Gillespie was born in Edinburgh, Scotland. As a boy he lived with his family at 53 Northumberland Street, Edinburgh and was educated at the nearby Edinburgh Academy and subsequently at the University of St Andrews. Like his father, he was a member of the Royal Company of Archers. (a ceremonial unit that serves as the Sovereign's Bodyguard in Scotland). He was admitted to The Society of Writers to Her Majesty's Signet in 1875 and also served as a captain in the Midlothian Coast Artillery Volunteers. Upon his return from colonial service in Australia, his father, Sir John Gillespie, sent him to Sarasota, Florida in 1886 to work for the Florida Mortgage and Investment Company.
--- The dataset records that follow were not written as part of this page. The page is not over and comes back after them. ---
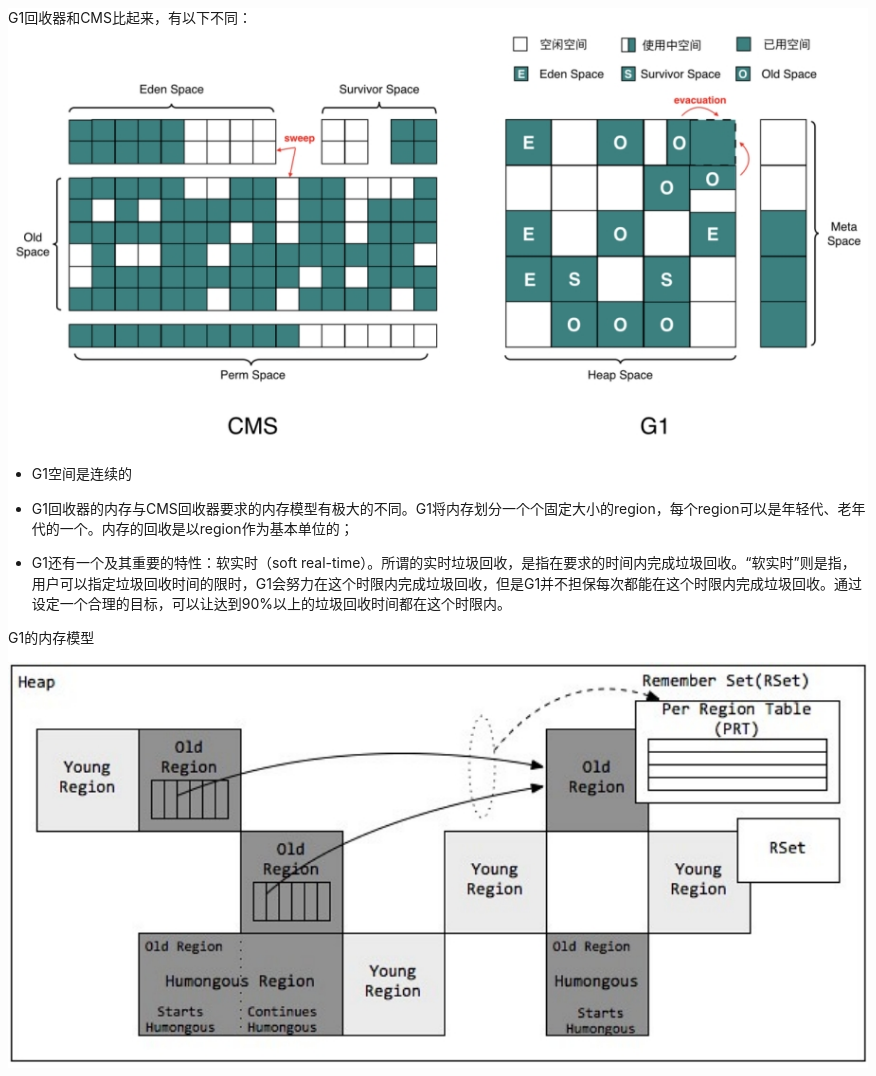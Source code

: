 G1回收器和CMS比起来，有以下不同：![img](../_media/analysis/netty/wps34C.tmp.jpg)

- G1空间是连续的

- G1回收器的内存与CMS回收器要求的内存模型有极大的不同。G1将内存划分一个个固定大小的region，每个region可以是年轻代、老年代的一个。内存的回收是以region作为基本单位的；

- G1还有一个及其重要的特性：软实时（soft real-time）。所谓的实时垃圾回收，是指在要求的时间内完成垃圾回收。“软实时”则是指，用户可以指定垃圾回收时间的限时，G1会努力在这个时限内完成垃圾回收，但是G1并不担保每次都能在这个时限内完成垃圾回收。通过设定一个合理的目标，可以让达到90%以上的垃圾回收时间都在这个时限内。


G1的内存模型

![img](../_media/analysis/netty/wps34D.tmp.jpg)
Gillespie found his father's company in poor condition and began improving the community in Sarasota and soon business was booming. In May 1886 he laid out two golf holes on his property. This was the first golf course in Florida and the second in the United States. An avid golfer, Gillespie learned the game at St. Andrews. Andrew became a naturalized US citizen in 1896. Sometime after he became a citizen, he would join the American and Florida Bar Association. In 1905 he built a nine-hole course on property now which is now the site of the Sarasota County Courthouse, Florida. Between 1896 and 1905, he laid out courses for Henry Plant at his hotels in Belleair, Tampa, Winter Park and Havana, Cuba. Sarasota was incorporated as a town on 14 October 1902, coincidentally Gillespie's 50th birthday, and he went on to serve as the Town's first Mayor. He was subsequently elected to five additional one-year terms. During World War I, he would serve in the Volunteer Force as a Cadet Captain in the British military losing his citizenship briefly before regaining it.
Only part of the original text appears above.